A principal ferramenta negacionista é apelar para o medo. E eles usam a retórica, as meias-verdades, os recortes desonestos da questão, coisas que parecem fazer sentido, mas no contexto errado. Isso é complicado, porque se o cara está só mentindo, você esfrega a verdade na cara dele. Mas se ele fala uma meia-verdade, você tem de explicar, o que é uma tarefa muito mais complicada e sofisticada.
A pandemia de covid escancarou que o negacionismo pode ser, além de questão individual, um problema de saúde pública?
A pandemia escancarou os riscos que a negação de realidades científicas bem estabelecidas trazem, principalmente na formulação de políticas públicas e na tomada de decisões individuais que têm consequências públicas. Isso ficou muito claro. O negacionismo é um problema coletivo. Nunca foi realmente um problema individual.
As pessoas têm muito essa visão de que “que mal tem o cara acreditar numa bobagem, problema dele”. Mas o partido nazista da Alemanha levou muitos anos para chegar ao poder e durante todo o tempo eles existiam como um partido marginal, minoritário. Eles falavam que os judeus eram fonte de todos os problemas, e as pessoas davam de ombros, “esses loucos falando bobagens aí”. Um belo dia chegaram ao poder e fizeram tudo o que discursavam.

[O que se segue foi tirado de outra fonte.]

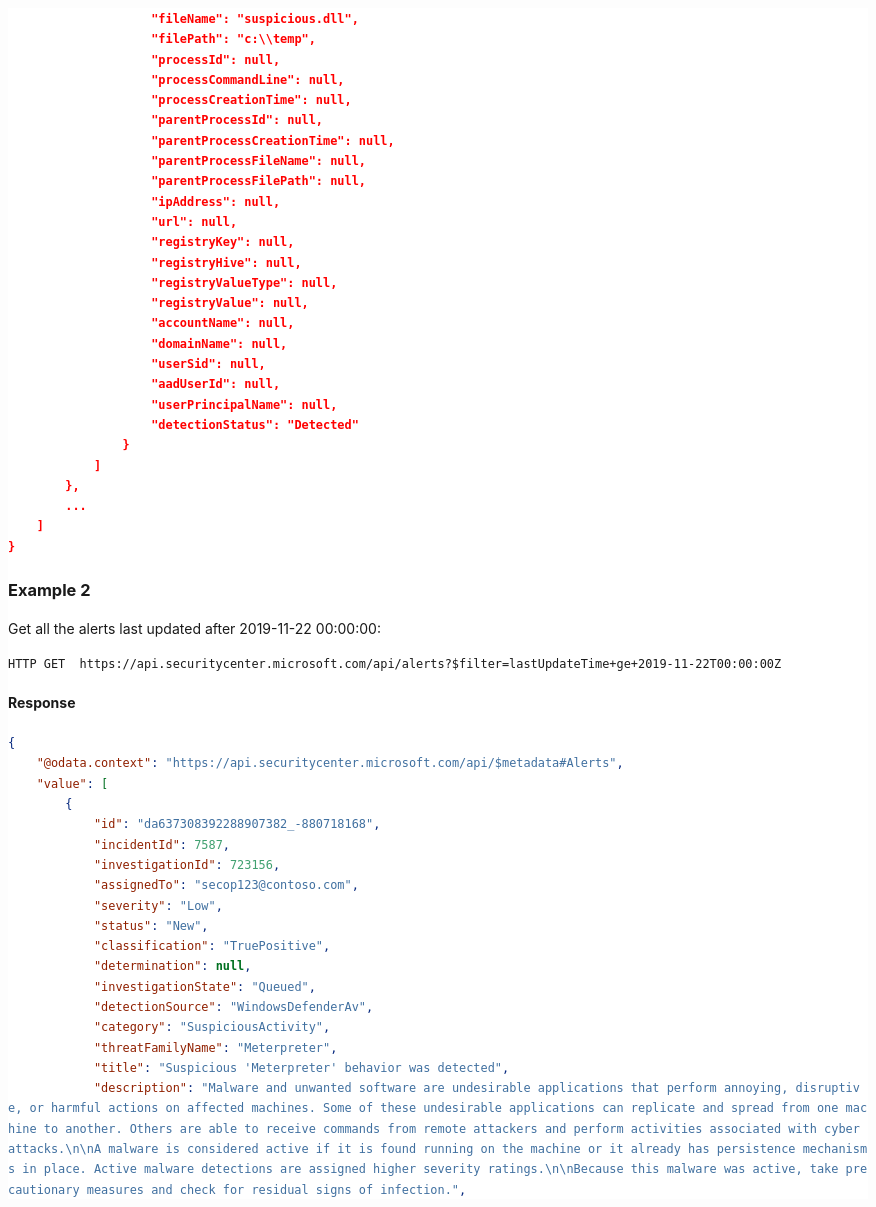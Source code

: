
 ```json
                    "fileName": "suspicious.dll",
                    "filePath": "c:\\temp",
                    "processId": null,
                    "processCommandLine": null,
                    "processCreationTime": null,
                    "parentProcessId": null,
                    "parentProcessCreationTime": null,
                    "parentProcessFileName": null,
                    "parentProcessFilePath": null,
                    "ipAddress": null,
                    "url": null,
                    "registryKey": null,
                    "registryHive": null,
                    "registryValueType": null,
                    "registryValue": null,
                    "accountName": null,
                    "domainName": null,
                    "userSid": null,
                    "aadUserId": null,
                    "userPrincipalName": null,
                    "detectionStatus": "Detected"
                }
            ]
        },
        ...
    ]
}
```

### Example 2

Get all the alerts last updated after 2019-11-22 00:00:00:

```http
HTTP GET  https://api.securitycenter.microsoft.com/api/alerts?$filter=lastUpdateTime+ge+2019-11-22T00:00:00Z
```

#### Response

```json
{
    "@odata.context": "https://api.securitycenter.microsoft.com/api/$metadata#Alerts",
    "value": [
        {
            "id": "da637308392288907382_-880718168",
            "incidentId": 7587,
            "investigationId": 723156,
            "assignedTo": "secop123@contoso.com",
            "severity": "Low",
            "status": "New",
            "classification": "TruePositive",
            "determination": null,
            "investigationState": "Queued",
            "detectionSource": "WindowsDefenderAv",
            "category": "SuspiciousActivity",
            "threatFamilyName": "Meterpreter",
            "title": "Suspicious 'Meterpreter' behavior was detected",
            "description": "Malware and unwanted software are undesirable applications that perform annoying, disruptive, or harmful actions on affected machines. Some of these undesirable applications can replicate and spread from one machine to another. Others are able to receive commands from remote attackers and perform activities associated with cyber attacks.\n\nA malware is considered active if it is found running on the machine or it already has persistence mechanisms in place. Active malware detections are assigned higher severity ratings.\n\nBecause this malware was active, take precautionary measures and check for residual signs of infection.",
```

Hoje temos o movimento antivacina, um fã declarado de torturadores na presidência da República, e achamos que isso não vai ter consequências. As crenças têm consequências. Ficamos nessa esperança de que as pessoas que têm crenças estúpidas não vão levar as consequências a cabo, mas é uma fé infundada. Isso requer cuidado e combate.
E como combater?
Pelos corações e mentes dos indecisos. A maioria das pessoas ouviu falar na escola que a Terra é redonda, acreditou no professor e nunca mais pensou no assunto. Aí aparecem os terraplanistas, e essa pessoa que nunca pensou no assunto de repente tem uma inclinação de se achar outsider — e questionar a esfericidade da Terra é uma forma divertida de questionar a autoridade constituída. Há pessoas que se sentem atraídas pelo negacionismo porque não pararam para pensar o suficiente no assunto e porque sentem algum tipo de atração emocional pelo tema.

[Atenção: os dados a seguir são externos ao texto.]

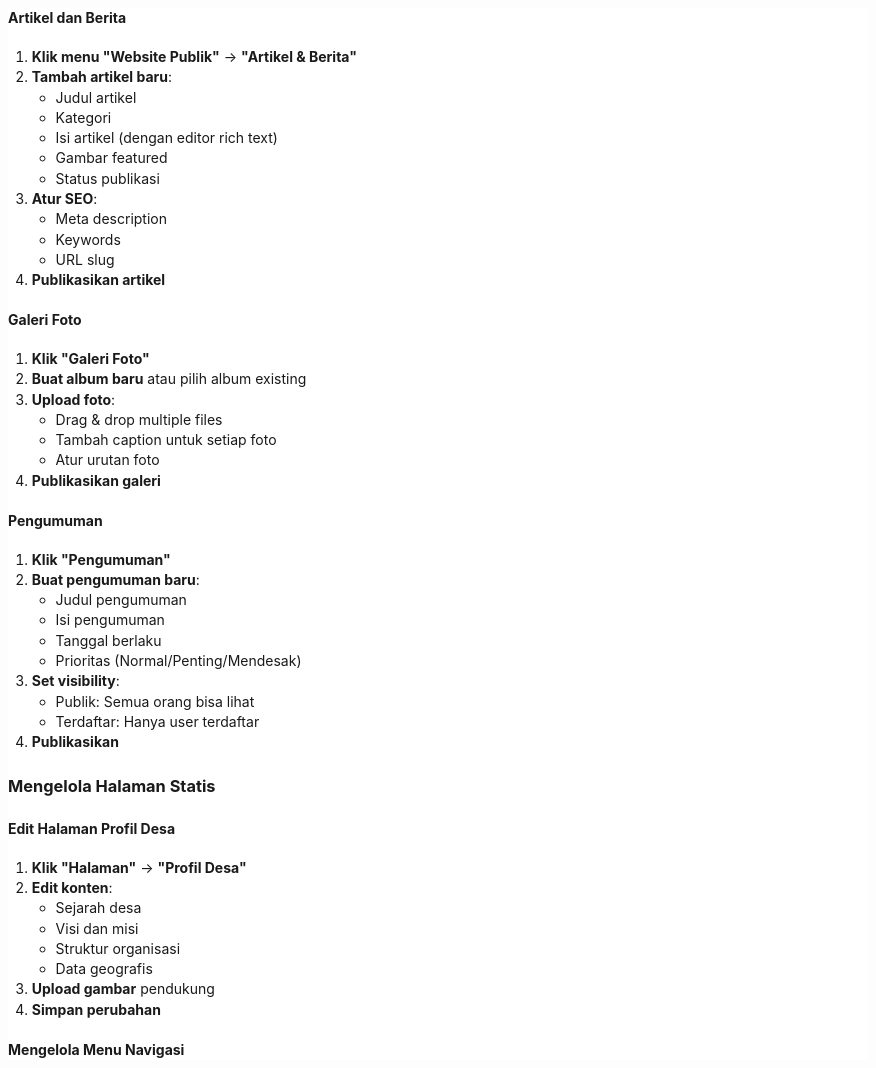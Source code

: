 #### Artikel dan Berita

1. **Klik menu "Website Publik"** → **"Artikel & Berita"**
2. **Tambah artikel baru**:
   - Judul artikel
   - Kategori
   - Isi artikel (dengan editor rich text)
   - Gambar featured
   - Status publikasi
3. **Atur SEO**:
   - Meta description
   - Keywords
   - URL slug
4. **Publikasikan artikel**

#### Galeri Foto

1. **Klik "Galeri Foto"**
2. **Buat album baru** atau pilih album existing
3. **Upload foto**:
   - Drag & drop multiple files
   - Tambah caption untuk setiap foto
   - Atur urutan foto
4. **Publikasikan galeri**

#### Pengumuman

1. **Klik "Pengumuman"**
2. **Buat pengumuman baru**:
   - Judul pengumuman
   - Isi pengumuman
   - Tanggal berlaku
   - Prioritas (Normal/Penting/Mendesak)
3. **Set visibility**:
   - Publik: Semua orang bisa lihat
   - Terdaftar: Hanya user terdaftar
4. **Publikasikan**

### Mengelola Halaman Statis

#### Edit Halaman Profil Desa

1. **Klik "Halaman"** → **"Profil Desa"**
2. **Edit konten**:
   - Sejarah desa
   - Visi dan misi
   - Struktur organisasi
   - Data geografis
3. **Upload gambar** pendukung
4. **Simpan perubahan**

#### Mengelola Menu Navigasi
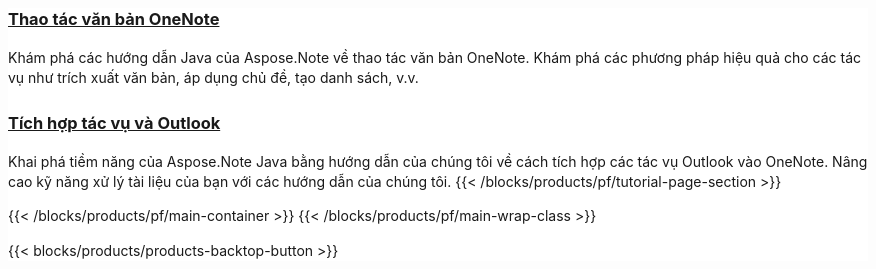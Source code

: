 ### [Thao tác văn bản OneNote](./onenote-text-manipulation/)
Khám phá các hướng dẫn Java của Aspose.Note về thao tác văn bản OneNote. Khám phá các phương pháp hiệu quả cho các tác vụ như trích xuất văn bản, áp dụng chủ đề, tạo danh sách, v.v. 
### [Tích hợp tác vụ và Outlook](./task-and-outlook-integration/)
Khai phá tiềm năng của Aspose.Note Java bằng hướng dẫn của chúng tôi về cách tích hợp các tác vụ Outlook vào OneNote. Nâng cao kỹ năng xử lý tài liệu của bạn với các hướng dẫn của chúng tôi.
{{< /blocks/products/pf/tutorial-page-section >}}

{{< /blocks/products/pf/main-container >}}
{{< /blocks/products/pf/main-wrap-class >}}

{{< blocks/products/products-backtop-button >}}
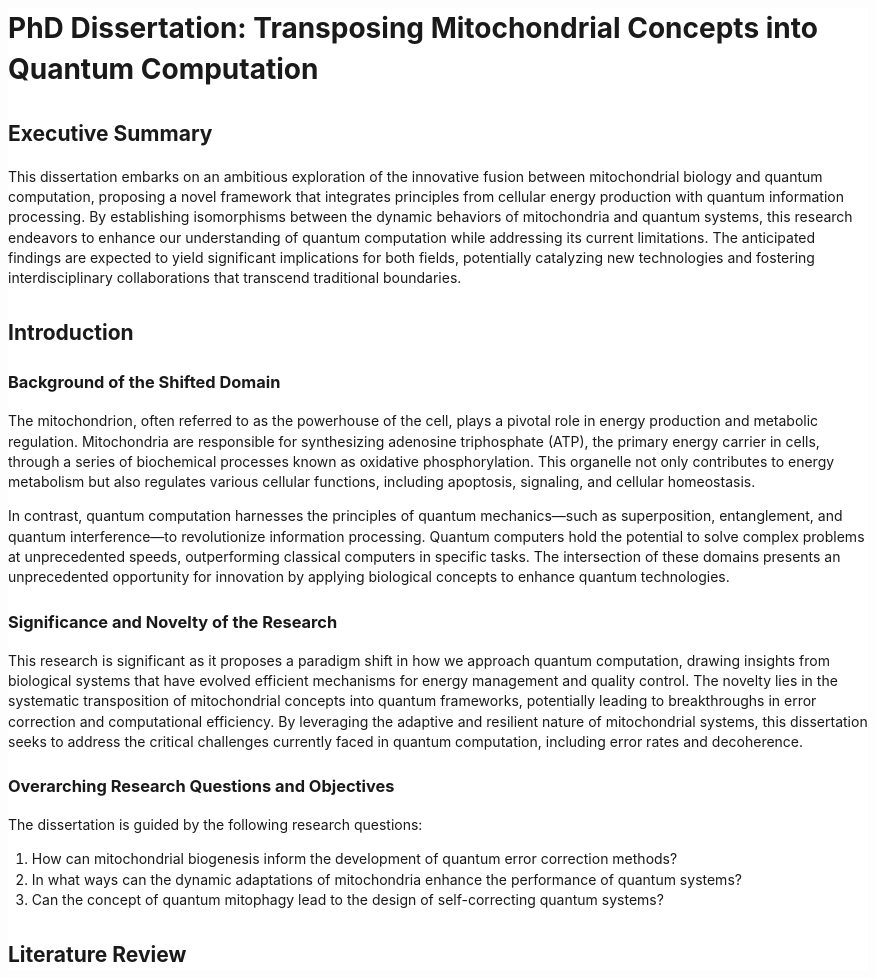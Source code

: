 # PhD Dissertation: Transposing Mitochondrial Concepts into Quantum Computation

## Executive Summary

This dissertation embarks on an ambitious exploration of the innovative fusion between mitochondrial biology and quantum computation, proposing a novel framework that integrates principles from cellular energy production with quantum information processing. By establishing isomorphisms between the dynamic behaviors of mitochondria and quantum systems, this research endeavors to enhance our understanding of quantum computation while addressing its current limitations. The anticipated findings are expected to yield significant implications for both fields, potentially catalyzing new technologies and fostering interdisciplinary collaborations that transcend traditional boundaries.

## Introduction

### Background of the Shifted Domain

The mitochondrion, often referred to as the powerhouse of the cell, plays a pivotal role in energy production and metabolic regulation. Mitochondria are responsible for synthesizing adenosine triphosphate (ATP), the primary energy carrier in cells, through a series of biochemical processes known as oxidative phosphorylation. This organelle not only contributes to energy metabolism but also regulates various cellular functions, including apoptosis, signaling, and cellular homeostasis. 

In contrast, quantum computation harnesses the principles of quantum mechanics—such as superposition, entanglement, and quantum interference—to revolutionize information processing. Quantum computers hold the potential to solve complex problems at unprecedented speeds, outperforming classical computers in specific tasks. The intersection of these domains presents an unprecedented opportunity for innovation by applying biological concepts to enhance quantum technologies. 

### Significance and Novelty of the Research

This research is significant as it proposes a paradigm shift in how we approach quantum computation, drawing insights from biological systems that have evolved efficient mechanisms for energy management and quality control. The novelty lies in the systematic transposition of mitochondrial concepts into quantum frameworks, potentially leading to breakthroughs in error correction and computational efficiency. By leveraging the adaptive and resilient nature of mitochondrial systems, this dissertation seeks to address the critical challenges currently faced in quantum computation, including error rates and decoherence.

### Overarching Research Questions and Objectives

The dissertation is guided by the following research questions:

1. How can mitochondrial biogenesis inform the development of quantum error correction methods?
2. In what ways can the dynamic adaptations of mitochondria enhance the performance of quantum systems?
3. Can the concept of quantum mitophagy lead to the design of self-correcting quantum systems?

## Literature Review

Temos de disputar essas pessoas, produzindo conteúdo, conversando, publicando livros, participando de programas de TV, fazendo a informação correta circular de forma clara e atraente. Essa é a arena de disputa. Além disso, deve haver coerção? Acho que em alguns casos muito específicos, quando o negacionismo gera dano explícito e inegável. Um exemplo: quando as empresas de petróleo ficam tergiversando sobre o impacto da queima de combustíveis fósseis sobre o clima e financiando ONGs de fachada para combater o movimento ambientalista. Esses grupos têm de ser punidos. Confio muito no princípio do John Stuart Mill [filósofo e economista britânico que viveu entre 1806 e 1873]: o discurso deve ser livre a menos que gere perigo real e imediato à vida e à propriedade de alguém.